Let’s face it. Not all since jokes are easy to understand. Have no fear! Here some of the most common scientific notions which you might come across in a joke.

Physics 1: Newton’s first law states that a body in motion remains in motion and a body at rest remains at rest unless acted upon by an unbalanced force.

General/Miscellaneous 1: Asymmetry sounds like “a cemetery”. Asymmetry in physics and mathematics is a lack of symmetry. Something is symmetric if it is unchanged when transformed. For example, a sphere has rotational symmetry because if you turn it, it looks the same.

Physics 23: The half-life of a radioactive substance is the time it takes for half of it to decay away.
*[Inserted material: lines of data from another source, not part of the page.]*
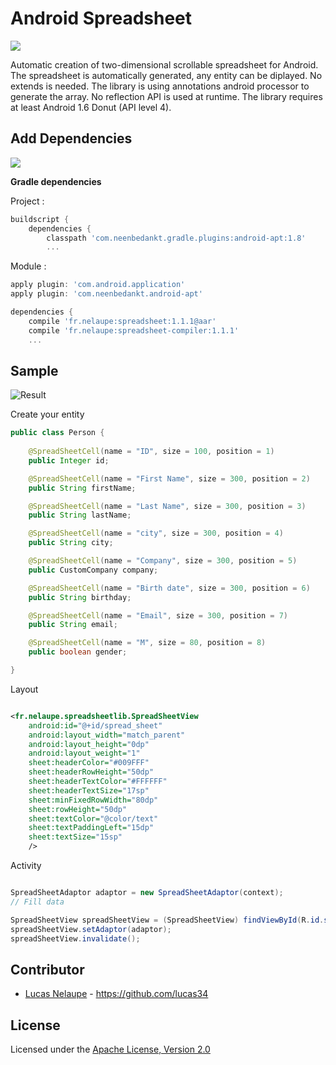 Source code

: # Android Spreadsheet

<img src='https://travis-ci.org/lucas34/android-spreadsheet-lib.svg?branch=master'>

Automatic creation of two-dimensional scrollable spreadsheet for Android.
The spreadsheet is automatically generated, any entity can be diplayed. No extends is needed. The library is using annotations android processor to generate the array. No reflection API is used at runtime. 
The library requires at least Android 1.6 Donut (API level 4).

## Add Dependencies

<a href='http://search.maven.org/#search%7Cga%7C1%7Cg%3A%22fr.nelaupe%22%20AND%20a%3A%22spreadsheet%22'><img src='http://img.shields.io/maven-central/v/fr.nelaupe/spreadsheet.svg'></a>

**Gradle dependencies**

Project :
``` groovy
buildscript {
    dependencies {
        classpath 'com.neenbedankt.gradle.plugins:android-apt:1.8'
        ...
```

Module :
``` groovy
apply plugin: 'com.android.application'
apply plugin: 'com.neenbedankt.android-apt'

dependencies {
    compile 'fr.nelaupe:spreadsheet:1.1.1@aar'
    compile 'fr.nelaupe:spreadsheet-compiler:1.1.1'
    ...
```

## Sample

![Result](https://github.com/lucas34/android-spreadsheet-lib/blob/master/image/sample.gif)

Create your entity

``` java
public class Person {
	
    @SpreadSheetCell(name = "ID", size = 100, position = 1)
    public Integer id;

    @SpreadSheetCell(name = "First Name", size = 300, position = 2)
    public String firstName;

    @SpreadSheetCell(name = "Last Name", size = 300, position = 3)
    public String lastName;

    @SpreadSheetCell(name = "city", size = 300, position = 4)
    public String city;

    @SpreadSheetCell(name = "Company", size = 300, position = 5)
    public CustomCompany company;

    @SpreadSheetCell(name = "Birth date", size = 300, position = 6)
    public String birthday;

    @SpreadSheetCell(name = "Email", size = 300, position = 7)
    public String email;

    @SpreadSheetCell(name = "M", size = 80, position = 8)
    public boolean gender;

}

```

Layout
``` xml

<fr.nelaupe.spreadsheetlib.SpreadSheetView
	android:id="@+id/spread_sheet"
    android:layout_width="match_parent"
    android:layout_height="0dp"
    android:layout_weight="1"
    sheet:headerColor="#009FFF"
    sheet:headerRowHeight="50dp"
    sheet:headerTextColor="#FFFFFF"
    sheet:headerTextSize="17sp"
    sheet:minFixedRowWidth="80dp"
    sheet:rowHeight="50dp"
    sheet:textColor="@color/text"
    sheet:textPaddingLeft="15dp"
    sheet:textSize="15sp"
    />
```

Activity 

``` java

SpreadSheetAdaptor adaptor = new SpreadSheetAdaptor(context);
// Fill data

SpreadSheetView spreadSheetView = (SpreadSheetView) findViewById(R.id.spread_sheet);
spreadSheetView.setAdaptor(adaptor);
spreadSheetView.invalidate();

```


## Contributor

* [Lucas Nelaupe](http://www.lucas-nelaupe.fr/) - <https://github.com/lucas34>

## License

Licensed under the [Apache License, Version 2.0](http://www.apache.org/licenses/LICENSE-2.0.html)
Ordinary cats are said to have 9 lives, so the issue is whether a radioactive cat has 9 or 18 half-lives.

Biology 12: The word “staph” is an informal version of staphylococci, a type of spherical parasitic bacteria that bunch together in irregular masses.

Physics 35: According to special relativity, the length of an object decreases as the speed of the object increases.

Chemistry 14: The symbols for carbon, holmium, cobalt, lanthanum and tellurium are respectively C, Ho, Co, La and Te.

Chemistry 22: K is the symbol for potassium.

Chemistry 21: H2SO4 is sulfuric acid. Presumably, Susan drank acid instead of water.